Как музыкальный критик, я достаточно разбираюсь в джазе, чтобы определить границы собственных возможностей, и отдаю себе отчет в том, что мне недоступны те высокие материи, которые пытается постичь бедняга Джонни, извергая невнятные слова, стоны, рыдания, вопли ярости. Он плюет на то, что я считаю его гением, и не думает кичиться тем, что его игра намного превосходит игру его товарищей. Факт прискорбный, но надо признать, что он у начала своего сакса, а мой незавидный удел – быть его концом. Он – это рот, а я – ухо, чтобы не сказать, что он – рот, а я… Всякая критика, увы, это скучный финал того, что начиналось как ликование, как неуемное желание кусать и скрежетать зубами от наслаждения. И рот снова раскрывается, большой язык Джонни со смаком облизывает мокрые губы. Руки рисуют в воздухе замысловатую фигуру.
– Бруно, если бы ты смог когда-нибудь про это написать… Не для меня – понимаешь? – мне-то наплевать. Но это было бы прекрасно, я чувствую, что это было бы прекрасно. Я говорил тебе, что, когда еще мальчишкой начал играть, я понял, что время не всегда течет одинаково. Я как-то сказал об этом Джиму, а он мне ответил, что все люди чувствуют то же самое и если кто уходит в себя… Он так и сказал – если кто уходит в себя. Нет, я не ухожу в себя, когда играю. Я только перемещаюсь. Вот как в лифте, ты разговариваешь в лифте с людьми и ничего особенного не замечаешь, а из-под ног уходит первый этаж, десятый, двадцать первый, и весь город остается где-то внизу, и ты кончаешь фразу, которую начал при входе, а между первым словом и последним – пятьдесят два этажа. Я почувствовал, когда научился играть, что вхожу в лифт, но только, так сказать, в лифт времени. Не думай, что я забывал об ипотеках или о молитвах. Только в такие минуты ипотеки и молитвы все равно как одежда, которую скинул; я знаю, одежда-то в шкафу, но в эту минуту – говори, не говори – она для меня не существует. Одежда существует, когда я ее надеваю; ипотеки и молитвы начинали существовать, когда я кончал играть и входила старуха, вся взлохмаченная, и скулила,- у нее, мол, голова трещит от этой «черт-ее-дери-музыки».
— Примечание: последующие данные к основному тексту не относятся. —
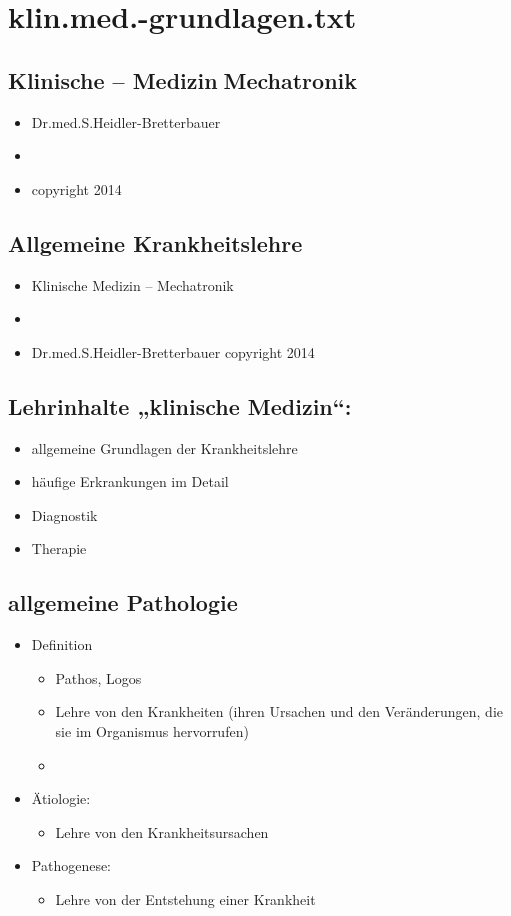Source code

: \section{klin.med.-grundlagen.txt}

\subsection{Klinische – MedizinMechatronik}
	\begin{itemize}
		\item Dr.med.S.Heidler-Bretterbauer
		\item 
		\item copyright 2014
	\end{itemize}

\subsection{Allgemeine Krankheitslehre}
	\begin{itemize}
		\item Klinische Medizin – Mechatronik
		\item 
		\item Dr.med.S.Heidler-Bretterbauer	copyright 2014
	\end{itemize}

\subsection{Lehrinhalte „klinische Medizin“:}
	\begin{itemize}
		\item allgemeine Grundlagen der Krankheitslehre
		\item häufige Erkrankungen im Detail
		\item Diagnostik
		\item Therapie
	\end{itemize}

\subsection{allgemeine Pathologie}
	\begin{itemize}
		\item Definition
			\begin{itemize}
				\item Pathos, Logos
				\item Lehre von den Krankheiten (ihren Ursachen und den  Veränderungen, die sie im Organismus hervorrufen)
				\item 
			\end{itemize}
		\item Ätiologie:
			\begin{itemize}
				\item Lehre von den Krankheitsursachen
			\end{itemize}
		\item Pathogenese:
			\begin{itemize}
				\item Lehre von der Entstehung einer Krankheit
			\end{itemize}
	\end{itemize}

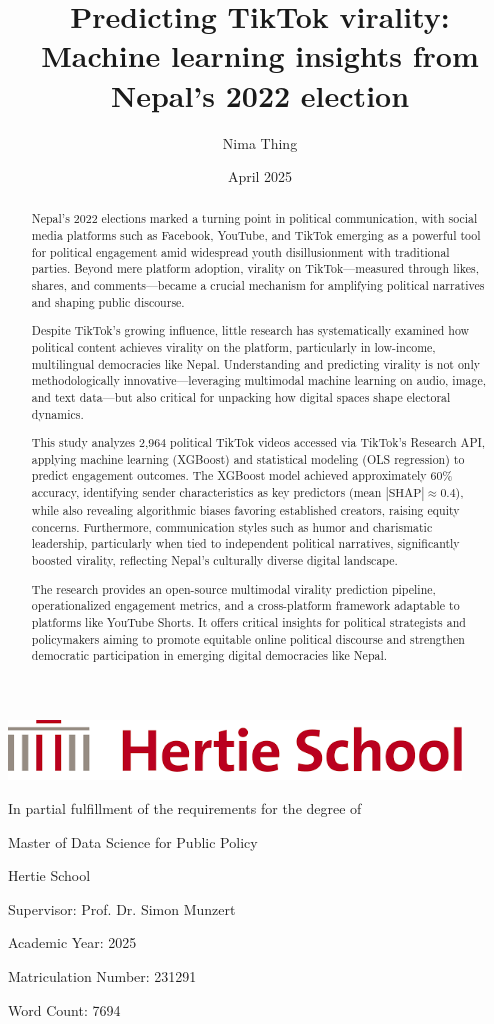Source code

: \documentclass[12pt,a4paper]{report}
\title{Predicting TikTok virality: Machine learning insights from Nepal’s 2022 election }
\author{Nima Thing}
\date{April 2025}
\makeatletter
\renewcommand{\maketitle}{
\begin{titlepage}
\thispagestyle{empty}
\onehalfspacing
\setlength{\parskip}{0.5em}
\setlength{\parindent}{0pt}

\begin{minipage}{0.3\textwidth}
\raggedleft
\vspace*{1cm}
\includegraphics[width=0.9\textwidth]{figures/hertie_logo.png}
\end{minipage}

\begin{center}
\vspace*{2cm}
{\Large\bfseries\@title \par} %
\vspace{1.5cm}

{\normalsize\@author \par} %
\vspace{1cm}

{\normalsize In partial fulfillment of the requirements for the degree of \par}
{\normalsize Master of Data Science for Public Policy \par}
\vspace{0.5cm}

{\normalsize Hertie School \par}
\vspace{0.5cm}

{\normalsize Supervisor: Prof. Dr. Simon Munzert \par}
\vspace{0.5cm}

{\normalsize Academic Year: 2025 \par}
\vspace{0.5cm}

{\normalsize Matriculation Number: 231291 \par}
\vspace{0.5cm}

{\normalsize Word Count: 7694  \par}
\vspace{0.5cm}

{\normalsize\@date \par}
\vspace{1cm}

\end{center}
\end{titlepage}
}
\makeatother
\begin{document}

\maketitle


\begin{abstract}
Nepal’s 2022 elections marked a turning point in political communication, with social media platforms such as Facebook, YouTube, and TikTok emerging as a powerful tool for political engagement amid widespread youth disillusionment with traditional parties. Beyond mere platform adoption, virality on TikTok—measured through likes, shares, and comments—became a crucial mechanism for amplifying political narratives and shaping public discourse. 

Despite TikTok’s growing influence, little research has systematically examined how political content achieves virality on the platform, particularly in low-income, multilingual democracies like Nepal. Understanding and predicting virality is not only methodologically innovative—leveraging multimodal machine learning on audio, image, and text data—but also critical for unpacking how digital spaces shape electoral dynamics.

This study analyzes 2,964 political TikTok videos accessed via TikTok’s Research API, applying machine learning (XGBoost) and statistical modeling (OLS regression) to predict engagement outcomes. The XGBoost model achieved approximately 60\% accuracy, identifying sender characteristics as key predictors (mean $|\text{SHAP}| \approx 0.4$), while also revealing algorithmic biases favoring established creators, raising equity concerns. Furthermore, communication styles such as humor and charismatic leadership, particularly when tied to independent political narratives, significantly boosted virality, reflecting Nepal’s culturally diverse digital landscape.

The research provides an open-source multimodal virality prediction pipeline, operationalized engagement metrics, and a cross-platform framework adaptable to platforms like YouTube Shorts. It offers critical insights for political strategists and policymakers aiming to promote equitable online political discourse and strengthen democratic participation in emerging digital democracies like Nepal.
\end{abstract}
\end{document}
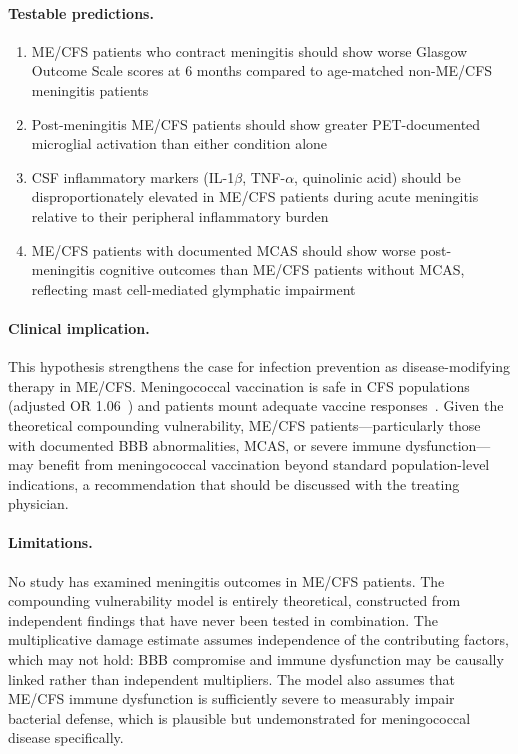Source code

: \begin{speculation}
\paragraph{Testable predictions.}
\begin{enumerate}
    \item ME/CFS patients who contract meningitis should show worse Glasgow Outcome Scale scores at 6 months compared to age-matched non-ME/CFS meningitis patients
    \item Post-meningitis ME/CFS patients should show greater PET-documented microglial activation than either condition alone
    \item CSF inflammatory markers (IL-1$\beta$, TNF-$\alpha$, quinolinic acid) should be disproportionately elevated in ME/CFS patients during acute meningitis relative to their peripheral inflammatory burden
    \item ME/CFS patients with documented MCAS should show worse post-meningitis cognitive outcomes than ME/CFS patients without MCAS, reflecting mast cell-mediated glymphatic impairment
\end{enumerate}

\paragraph{Clinical implication.}
This hypothesis strengthens the case for infection prevention as disease-modifying therapy in ME/CFS. Meningococcal vaccination is safe in CFS populations (adjusted OR 1.06~\cite{Magnus2009meningococcal}) and patients mount adequate vaccine responses~\cite{Prinsen2012vaccine}. Given the theoretical compounding vulnerability, ME/CFS patients---particularly those with documented BBB abnormalities, MCAS, or severe immune dysfunction---may benefit from meningococcal vaccination beyond standard population-level indications, a recommendation that should be discussed with the treating physician.

\paragraph{Limitations.}
No study has examined meningitis outcomes in ME/CFS patients. The compounding vulnerability model is entirely theoretical, constructed from independent findings that have never been tested in combination. The multiplicative damage estimate assumes independence of the contributing factors, which may not hold: BBB compromise and immune dysfunction may be causally linked rather than independent multipliers. The model also assumes that ME/CFS immune dysfunction is sufficiently severe to measurably impair bacterial defense, which is plausible but undemonstrated for meningococcal disease specifically.
\end{speculation}


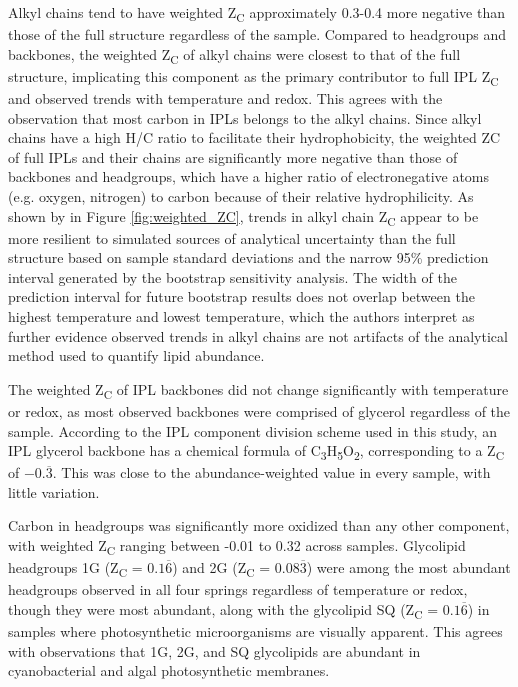 Alkyl chains tend to have weighted Z\textsubscript{C} approximately 0.3-0.4 more negative than those of the full structure regardless of the sample. Compared to headgroups and backbones, the weighted Z\textsubscript{C} of alkyl chains were closest to that of the full structure, implicating this component as the primary contributor to full IPL Z\textsubscript{C} and observed trends with temperature and redox. This agrees with the observation that most carbon in IPLs belongs to the alkyl chains. Since alkyl chains have a high H/C ratio to facilitate their hydrophobicity, the weighted ZC of full IPLs and their chains are significantly more negative than those of backbones and headgroups, which have a higher ratio of electronegative atoms (e.g. oxygen, nitrogen) to carbon because of their relative hydrophilicity. As shown by in Figure \ref{fig:weighted_ZC}, trends in alkyl chain Z\textsubscript{C} appear to be more resilient to simulated sources of analytical uncertainty than the full structure based on sample standard deviations and the narrow 95\% prediction interval generated by the bootstrap sensitivity analysis. The width of the prediction interval for future bootstrap results does not overlap between the highest temperature and lowest temperature, which the authors interpret as further evidence observed trends in alkyl chains are not artifacts of the analytical method used to quantify lipid abundance.

The weighted Z\textsubscript{C} of IPL backbones did not change significantly with temperature or redox, as most observed backbones were comprised of glycerol regardless of the sample. According to the IPL component division scheme used in this study, an IPL glycerol backbone has a chemical formula of C\textsubscript{3}H\textsubscript{5}O\textsubscript{2}, corresponding to a Z\textsubscript{C} of $-0.\overline{3}$. This was close to the abundance-weighted value in every sample, with little variation.

Carbon in headgroups was significantly more oxidized than any other component, with weighted Z\textsubscript{C} ranging between -0.01 to 0.32 across samples. Glycolipid headgroups 1G (Z\textsubscript{C} = $0.1\overline{6}$) and 2G (Z\textsubscript{C} = $0.08\overline{3}$) were among the most abundant headgroups observed in all four springs regardless of temperature or redox, though they were most abundant, along with the glycolipid SQ (Z\textsubscript{C} = $0.1\overline{6}$) in samples where photosynthetic microorganisms are visually apparent. This agrees with observations that 1G, 2G, and SQ glycolipids are abundant in cyanobacterial \citep{wada2009lipids} and algal \citep{guschina2006lipids} photosynthetic membranes.


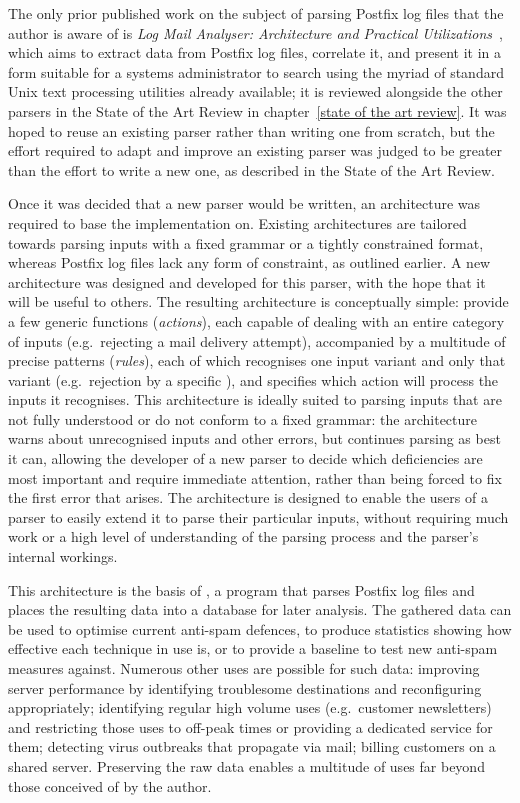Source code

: The only prior published work on the subject of parsing Postfix log files
that the author is aware of is \textit{Log Mail Analyser: Architecture and
Practical Utilizations\/}~\cite{log-mail-analyser}, which aims to extract
data from Postfix log files, correlate it, and present it in a form
suitable for a systems administrator to search using the myriad of standard
Unix text processing utilities already available; it is reviewed alongside
the other parsers in the State of the Art Review in chapter~\ref{state of
the art review}.  It was hoped to reuse an existing parser rather than
writing one from scratch, but the effort required to adapt and improve an
existing parser was judged to be greater than the effort to write a new
one, as described in the State of the Art Review.

Once it was decided that a new parser would be written, an architecture was
required to base the implementation on.  Existing architectures are
tailored towards parsing inputs with a fixed grammar or a tightly
constrained format, whereas Postfix log files lack any form of constraint,
as outlined earlier.  A new architecture was designed and developed for
this parser, with the hope that it will be useful to others.  The resulting
architecture is conceptually simple: provide a few generic functions
(\textit{actions\/}), each capable of dealing with an entire category of
inputs (e.g.\ rejecting a mail delivery attempt), accompanied by a
multitude of precise patterns (\textit{rules\/}), each of which recognises
one input variant and only that variant (e.g.\ rejection by a specific
), and specifies which action will process the inputs it
recognises.  This architecture is ideally suited to parsing inputs that are
not fully understood or do not conform to a fixed grammar: the architecture
warns about unrecognised inputs and other errors, but continues parsing as
best it can, allowing the developer of a new parser to decide which
deficiencies are most important and require immediate attention, rather
than being forced to fix the first error that arises.
The architecture is designed to enable the users of a parser to
easily extend it to parse their particular inputs, without requiring much
work or a high level of understanding of the parsing process and the
parser's internal workings.

This architecture is the basis of \parsername{}, a program that parses
Postfix log files and places the resulting data into a 
database for later analysis.  The gathered data can be used to optimise
current anti-spam defences, to produce statistics showing how effective
each technique in use is, or to provide a baseline to test new anti-spam
measures against.  Numerous other uses are possible for such data:
improving server performance by identifying troublesome destinations and
reconfiguring appropriately; identifying regular high volume uses (e.g.\
customer newsletters) and restricting those uses to off-peak times or
providing a dedicated service for them; detecting virus outbreaks that
propagate via mail; billing customers on a shared server.  Preserving the
raw data enables a multitude of uses far beyond those conceived of by the
author.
Дэдэ приносит еще чашечку кофе, но Джонни грустно глядит в свой пустой стакан.
– Время – сложная штука, оно меня всегда сбивает с толку. Все-таки до меня постепенно доходит, что время – это не мешок, который чем попало набивается. Точней сказать, дело не в начинке, дело в количестве, только в количестве, да. Вон видишь мой чемодан, Бруно? В нем два костюма и две пары ботинок. Теперь представь, что ты все это вытряхиваешь, а потом хочешь снова туда засунуть оба костюма и две пары ботинок и вдруг видишь, что помещается всего один костюм и одна пара ботинок. Нет, лучше не так. Лучше, когда чувствуешь, что можешь втиснуть в чемодан целый магазин, сотни, тысячи костюмов, как я втискиваю музыку в то маленькое время, когда играю иной раз. Музыку и все, о чем думаю, когда еду в метро».